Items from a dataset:
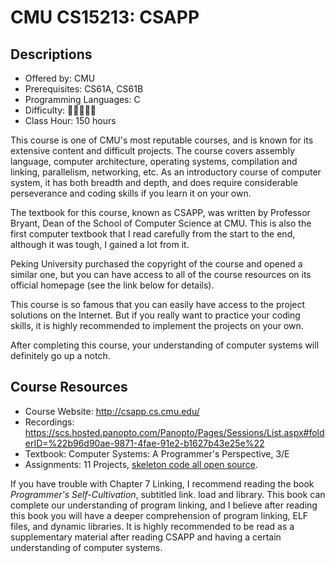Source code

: # CMU CS15213: CSAPP

## Descriptions

- Offered by: CMU
- Prerequisites: CS61A, CS61B
- Programming Languages: C
- Difficulty: 🌟🌟🌟🌟🌟
- Class Hour: 150 hours

This course is one of CMU's most reputable courses, and is known for its extensive content and difficult projects. The course covers assembly language, computer architecture, operating systems, compilation and linking, parallelism, networking, etc. As an introductory course of computer system, it has both breadth and depth, and does require considerable perseverance and coding skills if you learn it on your own.

The textbook for this course, known as CSAPP, was written by Professor Bryant, Dean of the School of Computer Science at CMU. This is also the first computer textbook that I read carefully from the start to the end, although it was tough, I gained a lot from it.

Peking University purchased the copyright of the course and opened a similar one, but you can have access to all of the course resources on its official homepage (see the link below for details).

This course is so famous that you can easily have access to the project solutions on the Internet. But if you really want to practice your coding skills, it is highly recommended to implement the projects on your own.

After completing this course, your understanding of computer systems will definitely go up a notch.

## Course Resources

- Course Website: <http://csapp.cs.cmu.edu/>
- Recordings: <https://scs.hosted.panopto.com/Panopto/Pages/Sessions/List.aspx#folderID=%22b96d90ae-9871-4fae-91e2-b1627b43e25e%22>
- Textbook: Computer Systems: A Programmer's Perspective, 3/E
- Assignments: 11 Projects, [skeleton code all open source](http://csapp.cs.cmu.edu/3e/labs.html).

If you have trouble with Chapter 7 Linking, I recommend reading the book *Programmer's Self-Cultivation*, subtitled link. load and library. This book can complete our understanding of program linking, and I believe after reading this book you will have a deeper comprehension of program linking, ELF files, and dynamic libraries. It is highly recommended to be read as a supplementary material after reading CSAPP and having a certain understanding of computer systems.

PROBLEM TO WORK ON:
For the word "recommended", find all matching lines in the entries above and copy them out.

FINAL ANSWER:
This course is so famous that you can easily have access to the project solutions on the Internet. But if you really want to practice your coding skills, it is highly recommended to implement the projects on your own.
If you have trouble with Chapter 7 Linking, I recommend reading the book *Programmer's Self-Cultivation*, subtitled link. load and library. This book can complete our understanding of program linking, and I believe after reading this book you will have a deeper comprehension of program linking, ELF files, and dynamic libraries. It is highly recommended to be read as a supplementary material after reading CSAPP and having a certain understanding of computer systems.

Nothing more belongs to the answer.